[[ Input records open ]]
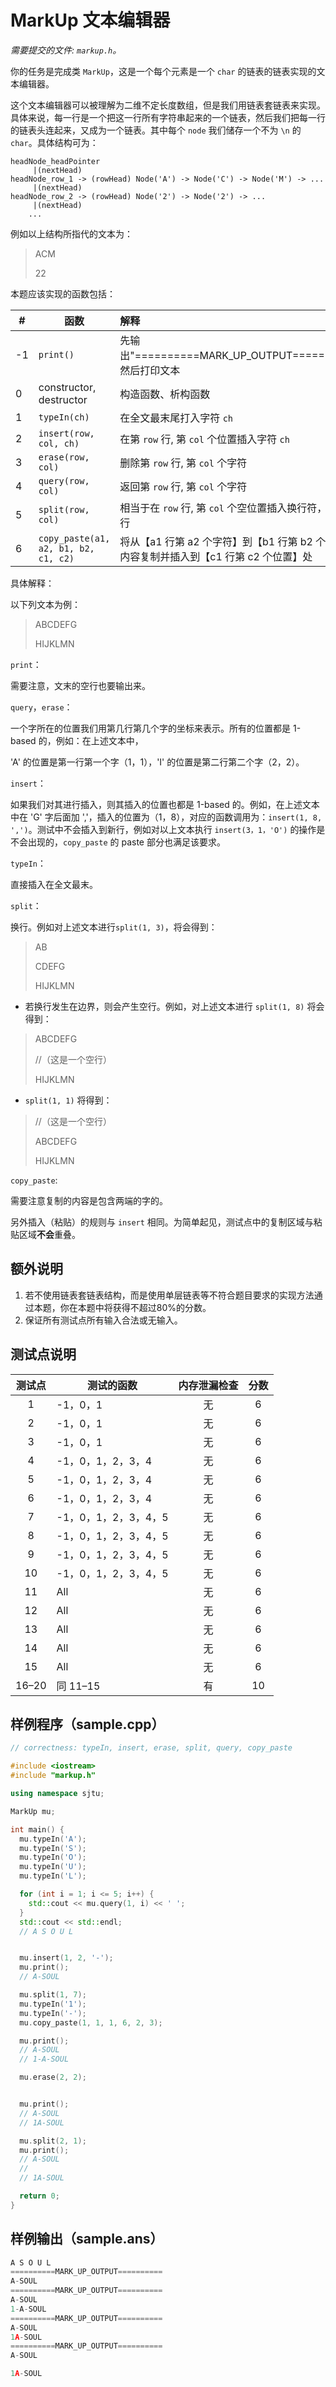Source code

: # MarkUp 文本编辑器

*需要提交的文件: `markup.h`。*

你的任务是完成类 `MarkUp`，这是一个每个元素是一个 `char` 的链表的链表实现的文本编辑器。

这个文本编辑器可以被理解为二维不定长度数组，但是我们用链表套链表来实现。具体来说，每一行是一个把这一行所有字符串起来的一个链表，然后我们把每一行的链表头连起来，又成为一个链表。其中每个 `node` 我们储存一个不为 `\n` 的 `char`。具体结构可为：

```
headNode_headPointer
     |(nextHead)
headNode_row_1 -> (rowHead) Node('A') -> Node('C') -> Node('M') -> ...
     |(nextHead)
headNode_row_2 -> (rowHead) Node('2') -> Node('2') -> ...
     |(nextHead)
    ...
```

例如以上结构所指代的文本为：

> ACM
>
> 22

本题应该实现的函数包括：


| #  | 函数                          | 解释                                                                           |
| ---- | ------------------------------- | :------------------------------------------------------------------------------ |
| -1 | `print()`                       | 先输出"==========MARK_UP_OUTPUT==========\n"，然后打印文本                           |
| 0  | constructor, destructor       | 构造函数、析构函数                                                             |
| 1  | `typeIn(ch)`                   | 在全文最末尾打入字符 `ch`                                                      |
| 2  | `insert(row, col, ch)`       | 在第 `row` 行, 第 `col` 个位置插入字符 `ch`                                      |
| 3  | `erase(row, col)`            | 删除第 `row` 行, 第 `col` 个字符                                                 |
| 4  | `query(row, col)`            | 返回第 `row` 行, 第 `col` 个字符                                                 |
| 5  | `split(row, col)`            | 相当于在 `row` 行, 第 `col` 个空位置插入换行符，该行裂成两行         |
| 6  | `copy_paste(a1, a2, b1, b2, c1, c2)` | 将从【a1 行第 a2 个字符】到【b1 行第 b2 个字符】这段内容复制并插入到【c1 行第 c2 个位置】处 |

具体解释：

以下列文本为例：

> ABCDEFG
>
> HIJKLMN

`print`：

需要注意，文末的空行也要输出来。

`query`，`erase`：

一个字所在的位置我们用第几行第几个字的坐标来表示。所有的位置都是 1-based 的，例如：在上述文本中，

'A' 的位置是第一行第一个字（1，1），'I' 的位置是第二行第二个字（2，2）。

`insert`：

如果我们对其进行插入，则其插入的位置也都是 1-based 的。例如，在上述文本中在 'G' 字后面加 ','，插入的位置为（1，8），对应的函数调用为：`insert(1, 8, ',')`。测试中不会插入到新行，例如对以上文本执行 `insert(3，1，'O')` 的操作是不会出现的，`copy_paste` 的 paste 部分也满足该要求。

`typeIn`：

直接插入在全文最末。

`split`：

换行。例如对上述文本进行`split(1, 3)`，将会得到：

> AB
>
> CDEFG
>
> HIJKLMN

- 若换行发生在边界，则会产生空行。例如，对上述文本进行 `split(1, 8)` 将会得到：

> ABCDEFG
>
> //（这是一个空行）
>
> HIJKLMN

- `split(1, 1)` 将得到：

> //（这是一个空行）
>
> ABCDEFG
>
> HIJKLMN

`copy_paste`: 

需要注意复制的内容是包含两端的字的。

另外插入（粘贴）的规则与 `insert` 相同。为简单起见，测试点中的复制区域与粘贴区域**不会**重叠。

## 额外说明

1. 若不使用链表套链表结构，而是使用单层链表等不符合题目要求的实现方法通过本题，你在本题中将获得不超过80%的分数。
2. 保证所有测试点所有输入合法或无输入。

## 测试点说明


| 测试点 | 测试的函数           | 内存泄漏检查 | 分数 |
| :--------: | ---------------------- | :--------------: | :------: |
| 1      | -1，0，1             | 无            | 6    |
| 2      | -1，0，1             | 无            | 6    |
| 3      | -1，0，1             | 无            | 6    |
| 4      | -1，0，1，2，3，4    | 无            | 6    |
| 5      | -1，0，1，2，3，4    | 无            | 6    |
| 6      | -1，0，1，2，3，4    | 无            | 6    |
| 7      | -1，0，1，2，3，4，5 | 无            | 6    |
| 8      | -1，0，1，2，3，4，5 | 无            | 6    |
| 9      | -1，0，1，2，3，4，5 | 无            | 6    |
| 10     | -1，0，1，2，3，4，5 | 无            | 6    |
| 11     | All                  | 无            | 6    |
| 12     | All                  | 无            | 6    |
| 13     | All                  | 无            | 6    |
| 14     | All                  | 无            | 6    |
| 15     | All                  | 无            | 6    |
| 16–20 | 同 11–15 | 有 | 10 |

## 样例程序（sample.cpp）

```cpp
// correctness: typeIn, insert, erase, split, query, copy_paste

#include <iostream>
#include "markup.h"

using namespace sjtu;

MarkUp mu;

int main() {
  mu.typeIn('A');
  mu.typeIn('S');
  mu.typeIn('O');
  mu.typeIn('U');
  mu.typeIn('L');

  for (int i = 1; i <= 5; i++) {
    std::cout << mu.query(1, i) << ' ';
  }
  std::cout << std::endl;
  // A S O U L 


  mu.insert(1, 2, '-');
  mu.print();
  // A-SOUL

  mu.split(1, 7);
  mu.typeIn('1');
  mu.typeIn('-');
  mu.copy_paste(1, 1, 1, 6, 2, 3);

  mu.print();
  // A-SOUL
  // 1-A-SOUL

  mu.erase(2, 2);


  mu.print();
  // A-SOUL
  // 1A-SOUL

  mu.split(2, 1);
  mu.print();
  // A-SOUL
  //
  // 1A-SOUL

  return 0;
}
```

## 样例输出（sample.ans）

```cpp
A S O U L 
==========MARK_UP_OUTPUT==========
A-SOUL
==========MARK_UP_OUTPUT==========
A-SOUL
1-A-SOUL
==========MARK_UP_OUTPUT==========
A-SOUL
1A-SOUL
==========MARK_UP_OUTPUT==========
A-SOUL

1A-SOUL
```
[[ Input records closed ]]
→ What to work on
Could you set down the material above word for word while dropping its pictures?

→ Task result
Source code

: # MarkUp 文本编辑器

*需要提交的文件: `markup.h`。*

你的任务是完成类 `MarkUp`，这是一个每个元素是一个 `char` 的链表的链表实现的文本编辑器。

这个文本编辑器可以被理解为二维不定长度数组，但是我们用链表套链表来实现。具体来说，每一行是一个把这一行所有字符串起来的一个链表，然后我们把每一行的链表头连起来，又成为一个链表。其中每个 `node` 我们储存一个不为 `\n` 的 `char`。具体结构可为：

```
headNode_headPointer
     |(nextHead)
headNode_row_1 -> (rowHead) Node('A') -> Node('C') -> Node('M') -> ...
     |(nextHead)
headNode_row_2 -> (rowHead) Node('2') -> Node('2') -> ...
     |(nextHead)
    ...
```

例如以上结构所指代的文本为：

> ACM
>
> 22

本题应该实现的函数包括：


| #  | 函数                          | 解释                                                                           |
| ---- | ------------------------------- | :------------------------------------------------------------------------------ |
| -1 | `print()`                       | 先输出"==========MARK_UP_OUTPUT==========\n"，然后打印文本                           |
| 0  | constructor, destructor       | 构造函数、析构函数                                                             |
| 1  | `typeIn(ch)`                   | 在全文最末尾打入字符 `ch`                                                      |
| 2  | `insert(row, col, ch)`       | 在第 `row` 行, 第 `col` 个位置插入字符 `ch`                                      |
| 3  | `erase(row, col)`            | 删除第 `row` 行, 第 `col` 个字符                                                 |
| 4  | `query(row, col)`            | 返回第 `row` 行, 第 `col` 个字符                                                 |
| 5  | `split(row, col)`            | 相当于在 `row` 行, 第 `col` 个空位置插入换行符，该行裂成两行         |
| 6  | `copy_paste(a1, a2, b1, b2, c1, c2)` | 将从【a1 行第 a2 个字符】到【b1 行第 b2 个字符】这段内容复制并插入到【c1 行第 c2 个位置】处 |

具体解释：

以下列文本为例：

> ABCDEFG
>
> HIJKLMN

`print`：

需要注意，文末的空行也要输出来。

`query`，`erase`：

一个字所在的位置我们用第几行第几个字的坐标来表示。所有的位置都是 1-based 的，例如：在上述文本中，

'A' 的位置是第一行第一个字（1，1），'I' 的位置是第二行第二个字（2，2）。

`insert`：

如果我们对其进行插入，则其插入的位置也都是 1-based 的。例如，在上述文本中在 'G' 字后面加 ','，插入的位置为（1，8），对应的函数调用为：`insert(1, 8, ',')`。测试中不会插入到新行，例如对以上文本执行 `insert(3，1，'O')` 的操作是不会出现的，`copy_paste` 的 paste 部分也满足该要求。

`typeIn`：

直接插入在全文最末。

`split`：

换行。例如对上述文本进行`split(1, 3)`，将会得到：

> AB
>
> CDEFG
>
> HIJKLMN

- 若换行发生在边界，则会产生空行。例如，对上述文本进行 `split(1, 8)` 将会得到：

> ABCDEFG
>
> //（这是一个空行）
>
> HIJKLMN

- `split(1, 1)` 将得到：

> //（这是一个空行）
>
> ABCDEFG
>
> HIJKLMN

`copy_paste`: 

需要注意复制的内容是包含两端的字的。

另外插入（粘贴）的规则与 `insert` 相同。为简单起见，测试点中的复制区域与粘贴区域**不会**重叠。

## 额外说明

1. 若不使用链表套链表结构，而是使用单层链表等不符合题目要求的实现方法通过本题，你在本题中将获得不超过80%的分数。
2. 保证所有测试点所有输入合法或无输入。

## 测试点说明


| 测试点 | 测试的函数           | 内存泄漏检查 | 分数 |
| :--------: | ---------------------- | :--------------: | :------: |
| 1      | -1，0，1             | 无            | 6    |
| 2      | -1，0，1             | 无            | 6    |
| 3      | -1，0，1             | 无            | 6    |
| 4      | -1，0，1，2，3，4    | 无            | 6    |
| 5      | -1，0，1，2，3，4    | 无            | 6    |
| 6      | -1，0，1，2，3，4    | 无            | 6    |
| 7      | -1，0，1，2，3，4，5 | 无            | 6    |
| 8      | -1，0，1，2，3，4，5 | 无            | 6    |
| 9      | -1，0，1，2，3，4，5 | 无            | 6    |
| 10     | -1，0，1，2，3，4，5 | 无            | 6    |
| 11     | All                  | 无            | 6    |
| 12     | All                  | 无            | 6    |
| 13     | All                  | 无            | 6    |
| 14     | All                  | 无            | 6    |
| 15     | All                  | 无            | 6    |
| 16–20 | 同 11–15 | 有 | 10 |

## 样例程序（sample.cpp）

```cpp
// correctness: typeIn, insert, erase, split, query, copy_paste

#include <iostream>
#include "markup.h"

using namespace sjtu;

MarkUp mu;

int main() {
  mu.typeIn('A');
  mu.typeIn('S');
  mu.typeIn('O');
  mu.typeIn('U');
  mu.typeIn('L');

  for (int i = 1; i <= 5; i++) {
    std::cout << mu.query(1, i) << ' ';
  }
  std::cout << std::endl;
  // A S O U L 


  mu.insert(1, 2, '-');
  mu.print();
  // A-SOUL

  mu.split(1, 7);
  mu.typeIn('1');
  mu.typeIn('-');
  mu.copy_paste(1, 1, 1, 6, 2, 3);

  mu.print();
  // A-SOUL
  // 1-A-SOUL

  mu.erase(2, 2);


  mu.print();
  // A-SOUL
  // 1A-SOUL

  mu.split(2, 1);
  mu.print();
  // A-SOUL
  //
  // 1A-SOUL

  return 0;
}
```

## 样例输出（sample.ans）

```cpp
A S O U L 
==========MARK_UP_OUTPUT==========
A-SOUL
==========MARK_UP_OUTPUT==========
A-SOUL
1-A-SOUL
==========MARK_UP_OUTPUT==========
A-SOUL
1A-SOUL
==========MARK_UP_OUTPUT==========
A-SOUL

1A-SOUL
```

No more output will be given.